▸ Goal of the exercise: Please return each entry that follows exactly as written, and keep the pictures out.

........

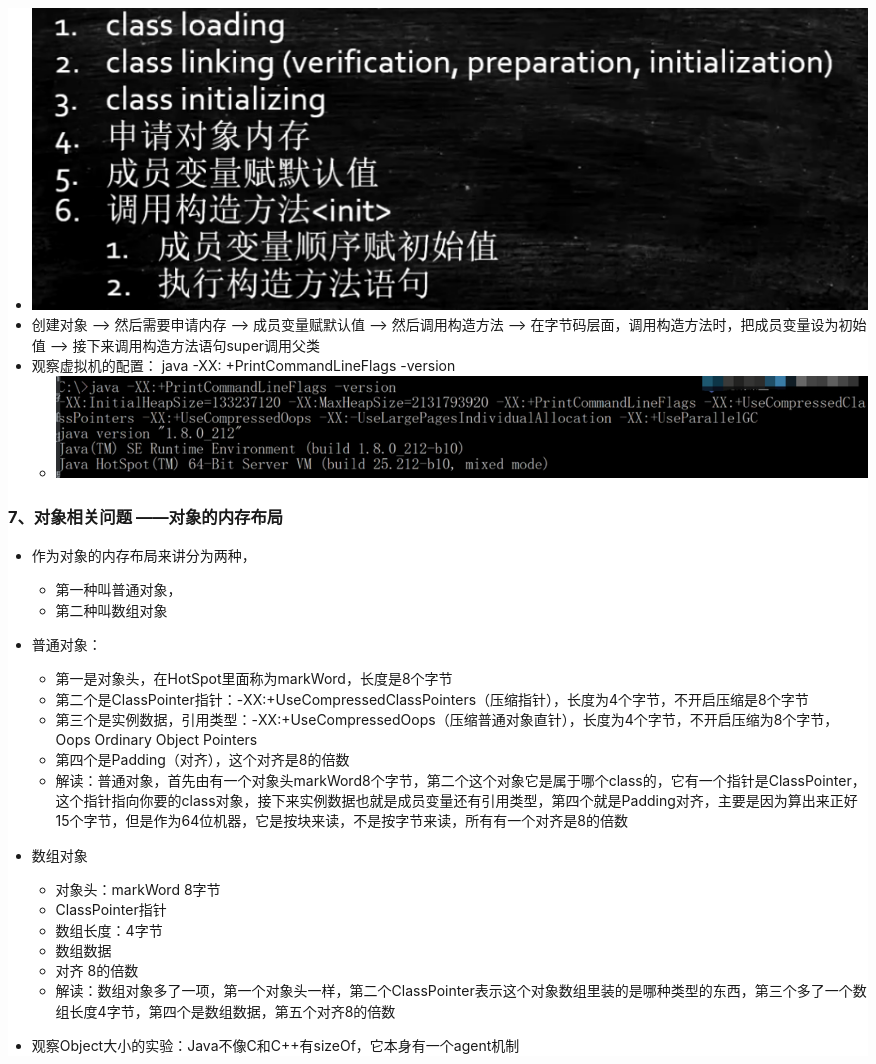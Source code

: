 - <img src=" _media/basis/JVM/对象的创建过程.png" alt="image-20201215175316262" />
- 创建对象 ——> 然后需要申请内存 ——> 成员变量赋默认值 ——> 然后调用构造方法 ——> 在字节码层面，调用构造方法时，把成员变量设为初始值 ——> 接下来调用构造方法语句super调用父类
- 观察虚拟机的配置： java -XX: +PrintCommandLineFlags -version
  - <img src="_media/basis/JVM/虚拟机配置.png"/>

### 7、对象相关问题 ——对象的内存布局

- 作为对象的内存布局来讲分为两种，

  - 第一种叫普通对象，
  - 第二种叫数组对象

- 普通对象：

  - 第一是对象头，在HotSpot里面称为markWord，长度是8个字节
  - 第二个是ClassPointer指针：-XX:+UseCompressedClassPointers（压缩指针），长度为4个字节，不开启压缩是8个字节
  - 第三个是实例数据，引用类型：-XX:+UseCompressedOops（压缩普通对象直针），长度为4个字节，不开启压缩为8个字节，Oops Ordinary Object Pointers
  - 第四个是Padding（对齐），这个对齐是8的倍数
  - 解读：普通对象，首先由有一个对象头markWord8个字节，第二个这个对象它是属于哪个class的，它有一个指针是ClassPointer，这个指针指向你要的class对象，接下来实例数据也就是成员变量还有引用类型，第四个就是Padding对齐，主要是因为算出来正好15个字节，但是作为64位机器，它是按块来读，不是按字节来读，所有有一个对齐是8的倍数

- 数组对象

  - 对象头：markWord 8字节
  - ClassPointer指针
  - 数组长度：4字节
  - 数组数据
  - 对齐 8的倍数
  - 解读：数组对象多了一项，第一个对象头一样，第二个ClassPointer表示这个对象数组里装的是哪种类型的东西，第三个多了一个数组长度4字节，第四个是数组数据，第五个对齐8的倍数

- 观察Object大小的实验：Java不像C和C++有sizeOf，它本身有一个agent机制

........

▸ Finished task:
Source code

: - <img src=" _media/basis/JVM/对象的创建过程.png" alt="image-20201215175316262" />
- 创建对象 ——> 然后需要申请内存 ——> 成员变量赋默认值 ——> 然后调用构造方法 ——> 在字节码层面，调用构造方法时，把成员变量设为初始值 ——> 接下来调用构造方法语句super调用父类
- 观察虚拟机的配置： java -XX: +PrintCommandLineFlags -version
  - <img src="_media/basis/JVM/虚拟机配置.png"/>

### 7、对象相关问题 ——对象的内存布局

- 作为对象的内存布局来讲分为两种，

  - 第一种叫普通对象，
  - 第二种叫数组对象

- 普通对象：

  - 第一是对象头，在HotSpot里面称为markWord，长度是8个字节
  - 第二个是ClassPointer指针：-XX:+UseCompressedClassPointers（压缩指针），长度为4个字节，不开启压缩是8个字节
  - 第三个是实例数据，引用类型：-XX:+UseCompressedOops（压缩普通对象直针），长度为4个字节，不开启压缩为8个字节，Oops Ordinary Object Pointers
  - 第四个是Padding（对齐），这个对齐是8的倍数
  - 解读：普通对象，首先由有一个对象头markWord8个字节，第二个这个对象它是属于哪个class的，它有一个指针是ClassPointer，这个指针指向你要的class对象，接下来实例数据也就是成员变量还有引用类型，第四个就是Padding对齐，主要是因为算出来正好15个字节，但是作为64位机器，它是按块来读，不是按字节来读，所有有一个对齐是8的倍数

- 数组对象

  - 对象头：markWord 8字节
  - ClassPointer指针
  - 数组长度：4字节
  - 数组数据
  - 对齐 8的倍数
  - 解读：数组对象多了一项，第一个对象头一样，第二个ClassPointer表示这个对象数组里装的是哪种类型的东西，第三个多了一个数组长度4字节，第四个是数组数据，第五个对齐8的倍数

- 观察Object大小的实验：Java不像C和C++有sizeOf，它本身有一个agent机制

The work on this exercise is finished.